Department of Gastrointestinal Surgery, Tongji Hospital, Huazhong University of Science and Technology, Wuhan, Hubei 430030, P.R. China.
Mol Med Rep. 2014 Mar;9(3):935-40. doi: 10.3892/mmr.2014.1886. Epub 2014 Jan 7.
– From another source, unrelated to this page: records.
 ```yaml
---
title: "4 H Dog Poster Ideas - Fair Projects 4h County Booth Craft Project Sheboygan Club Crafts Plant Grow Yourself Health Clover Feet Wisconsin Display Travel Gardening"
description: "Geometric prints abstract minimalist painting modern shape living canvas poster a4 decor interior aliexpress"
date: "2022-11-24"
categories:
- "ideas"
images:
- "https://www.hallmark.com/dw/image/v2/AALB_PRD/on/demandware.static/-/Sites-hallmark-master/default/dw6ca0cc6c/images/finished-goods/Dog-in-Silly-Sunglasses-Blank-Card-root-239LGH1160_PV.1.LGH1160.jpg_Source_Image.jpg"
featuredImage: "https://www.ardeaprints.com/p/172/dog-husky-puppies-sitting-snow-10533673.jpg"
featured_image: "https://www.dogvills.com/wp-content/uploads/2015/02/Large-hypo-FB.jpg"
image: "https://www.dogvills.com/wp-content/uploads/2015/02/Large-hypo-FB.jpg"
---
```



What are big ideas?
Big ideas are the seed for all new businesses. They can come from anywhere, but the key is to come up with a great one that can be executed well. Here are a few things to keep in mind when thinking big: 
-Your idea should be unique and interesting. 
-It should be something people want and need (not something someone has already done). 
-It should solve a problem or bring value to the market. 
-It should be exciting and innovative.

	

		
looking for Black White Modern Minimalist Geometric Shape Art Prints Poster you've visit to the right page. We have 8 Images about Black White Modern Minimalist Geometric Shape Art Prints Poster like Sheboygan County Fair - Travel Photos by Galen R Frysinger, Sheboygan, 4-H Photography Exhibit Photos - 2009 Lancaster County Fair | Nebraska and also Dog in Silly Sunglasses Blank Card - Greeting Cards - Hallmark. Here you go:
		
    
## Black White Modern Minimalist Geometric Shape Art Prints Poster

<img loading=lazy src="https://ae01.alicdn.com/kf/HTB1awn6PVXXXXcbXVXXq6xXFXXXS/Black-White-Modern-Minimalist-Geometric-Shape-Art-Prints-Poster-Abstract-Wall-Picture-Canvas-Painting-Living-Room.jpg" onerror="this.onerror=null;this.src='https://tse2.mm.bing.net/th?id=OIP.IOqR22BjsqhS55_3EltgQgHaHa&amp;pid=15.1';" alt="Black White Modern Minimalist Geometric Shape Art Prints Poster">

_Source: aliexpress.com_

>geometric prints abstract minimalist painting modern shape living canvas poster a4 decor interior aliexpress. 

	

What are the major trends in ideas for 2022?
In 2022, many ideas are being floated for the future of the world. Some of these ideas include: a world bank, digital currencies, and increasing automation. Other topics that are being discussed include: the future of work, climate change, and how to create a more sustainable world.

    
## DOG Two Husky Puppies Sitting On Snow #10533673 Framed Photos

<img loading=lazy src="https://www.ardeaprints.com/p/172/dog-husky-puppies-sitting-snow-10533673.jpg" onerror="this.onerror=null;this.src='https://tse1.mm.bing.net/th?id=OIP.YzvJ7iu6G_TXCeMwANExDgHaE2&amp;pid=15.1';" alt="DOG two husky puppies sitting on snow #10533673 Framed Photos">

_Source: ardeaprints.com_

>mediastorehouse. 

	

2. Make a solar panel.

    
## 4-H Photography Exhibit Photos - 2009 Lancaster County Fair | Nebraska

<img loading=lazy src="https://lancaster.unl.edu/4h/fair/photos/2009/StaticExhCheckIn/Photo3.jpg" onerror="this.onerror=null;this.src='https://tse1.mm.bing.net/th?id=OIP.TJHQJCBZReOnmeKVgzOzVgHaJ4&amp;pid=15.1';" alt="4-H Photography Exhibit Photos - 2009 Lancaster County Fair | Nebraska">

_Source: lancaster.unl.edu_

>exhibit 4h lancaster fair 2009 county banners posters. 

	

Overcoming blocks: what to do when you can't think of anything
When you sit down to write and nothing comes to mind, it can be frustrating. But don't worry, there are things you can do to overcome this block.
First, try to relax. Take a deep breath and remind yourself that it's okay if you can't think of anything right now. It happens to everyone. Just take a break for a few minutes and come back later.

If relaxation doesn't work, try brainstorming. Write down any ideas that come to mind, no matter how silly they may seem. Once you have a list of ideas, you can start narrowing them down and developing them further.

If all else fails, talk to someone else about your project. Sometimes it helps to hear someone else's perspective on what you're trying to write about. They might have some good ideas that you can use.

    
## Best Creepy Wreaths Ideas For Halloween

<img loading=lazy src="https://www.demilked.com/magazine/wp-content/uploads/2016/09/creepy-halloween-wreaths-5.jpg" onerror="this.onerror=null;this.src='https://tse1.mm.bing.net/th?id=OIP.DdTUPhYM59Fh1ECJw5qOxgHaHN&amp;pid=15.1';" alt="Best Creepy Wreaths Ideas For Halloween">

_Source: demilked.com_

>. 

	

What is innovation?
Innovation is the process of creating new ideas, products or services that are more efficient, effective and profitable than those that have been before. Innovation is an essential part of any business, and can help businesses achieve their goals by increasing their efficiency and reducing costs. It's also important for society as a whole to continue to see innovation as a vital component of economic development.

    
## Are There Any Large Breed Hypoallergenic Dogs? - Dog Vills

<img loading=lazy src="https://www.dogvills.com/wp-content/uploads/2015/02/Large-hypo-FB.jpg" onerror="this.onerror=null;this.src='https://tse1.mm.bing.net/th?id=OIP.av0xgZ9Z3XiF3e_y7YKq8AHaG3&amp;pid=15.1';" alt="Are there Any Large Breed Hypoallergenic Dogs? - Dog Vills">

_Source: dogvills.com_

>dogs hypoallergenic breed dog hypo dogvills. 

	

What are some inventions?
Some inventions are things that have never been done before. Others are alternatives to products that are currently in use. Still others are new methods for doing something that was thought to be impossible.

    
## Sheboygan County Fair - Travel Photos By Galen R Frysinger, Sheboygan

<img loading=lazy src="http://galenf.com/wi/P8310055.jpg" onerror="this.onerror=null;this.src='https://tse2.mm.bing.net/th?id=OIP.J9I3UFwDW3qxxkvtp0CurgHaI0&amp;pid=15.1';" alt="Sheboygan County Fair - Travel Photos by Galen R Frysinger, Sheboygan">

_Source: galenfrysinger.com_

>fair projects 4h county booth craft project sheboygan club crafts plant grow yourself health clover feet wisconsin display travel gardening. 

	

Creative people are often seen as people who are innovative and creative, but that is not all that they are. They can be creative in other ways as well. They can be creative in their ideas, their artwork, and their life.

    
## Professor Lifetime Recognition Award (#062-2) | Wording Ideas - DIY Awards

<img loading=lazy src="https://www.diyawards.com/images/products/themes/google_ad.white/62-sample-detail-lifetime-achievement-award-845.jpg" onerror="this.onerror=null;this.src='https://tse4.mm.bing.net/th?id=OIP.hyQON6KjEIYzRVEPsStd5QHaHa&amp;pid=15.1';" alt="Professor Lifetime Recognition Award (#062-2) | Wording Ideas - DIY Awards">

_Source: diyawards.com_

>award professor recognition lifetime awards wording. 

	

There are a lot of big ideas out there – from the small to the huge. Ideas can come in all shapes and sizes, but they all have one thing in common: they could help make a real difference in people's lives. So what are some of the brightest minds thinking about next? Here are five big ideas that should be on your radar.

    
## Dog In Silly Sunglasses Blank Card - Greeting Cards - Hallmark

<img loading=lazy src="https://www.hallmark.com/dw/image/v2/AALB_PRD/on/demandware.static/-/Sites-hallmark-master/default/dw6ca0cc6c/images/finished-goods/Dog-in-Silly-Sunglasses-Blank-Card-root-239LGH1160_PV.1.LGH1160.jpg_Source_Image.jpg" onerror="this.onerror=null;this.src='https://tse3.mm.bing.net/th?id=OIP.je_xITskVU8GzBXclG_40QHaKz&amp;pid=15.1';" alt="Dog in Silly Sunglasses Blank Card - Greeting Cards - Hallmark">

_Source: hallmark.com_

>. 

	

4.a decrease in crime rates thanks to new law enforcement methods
Isorhamnetin, a flavonoid isolated from the fruits of herbal medicinal plants, such as Hippophae rhamnoides L., exerts anticancer effects similar to other flavonoids. However, the effect of isorhamnetin on colorectal cancer (CRC) and the underlying molecular mechanism are unclear. This study aimed to determine the effect of isorhamnetin on the proliferation of cells from the human CRC cell lines, HT‑29, HCT116 and SW480. It was demonstrated that isorhamnetin suppressed the proliferation of cells from all three cell lines, induced cell cycle arrest at the G2/M phase and suppressed cell proliferation by inhibiting the PI3K‑Akt‑mTOR pathway. Isorhamnetin also reduced the phosphorylation levels of Akt (ser473), phosph‑p70S6 kinase and phosph‑4E‑BP1 (t37/46) protein, and enhanced the expression of Cyclin B1 protein. Therefore, this compound was revealed to be a selective PI3K‑Akt‑mTOR pathway inhibitor, and may be a potent anticancer agent for the treatment of CRC, as it restrains the proliferation of CRC cells.
山柰酚是一种从药用植物果实中分离出来的类黄酮,其抗癌作用与其他类黄酮相似。然而,山柰酚对结直肠癌(CRC)的影响及其潜在的分子机制尚不清楚。本研究旨在确定山柰酚对人 CRC 细胞系 HT-29、HCT116 和 SW480 细胞增殖的影响。结果表明,山柰酚抑制了这三种细胞系的细胞增殖,诱导细胞周期停滞在 G2/M 期,并通过抑制 PI3K-Akt-mTOR 通路抑制细胞增殖。山奈酚还降低了 Akt(丝氨酸 473)、磷酸化 p70S6 激酶和磷酸化 4E-BP1(t37/46)蛋白的磷酸化水平,并增强了 Cyclin B1 蛋白的表达。因此,该化合物被证实是一种选择性的 PI3K-Akt-mTOR 通路抑制剂,可能是治疗 CRC 的有效抗癌药物,因为它可以抑制 CRC 细胞的增殖。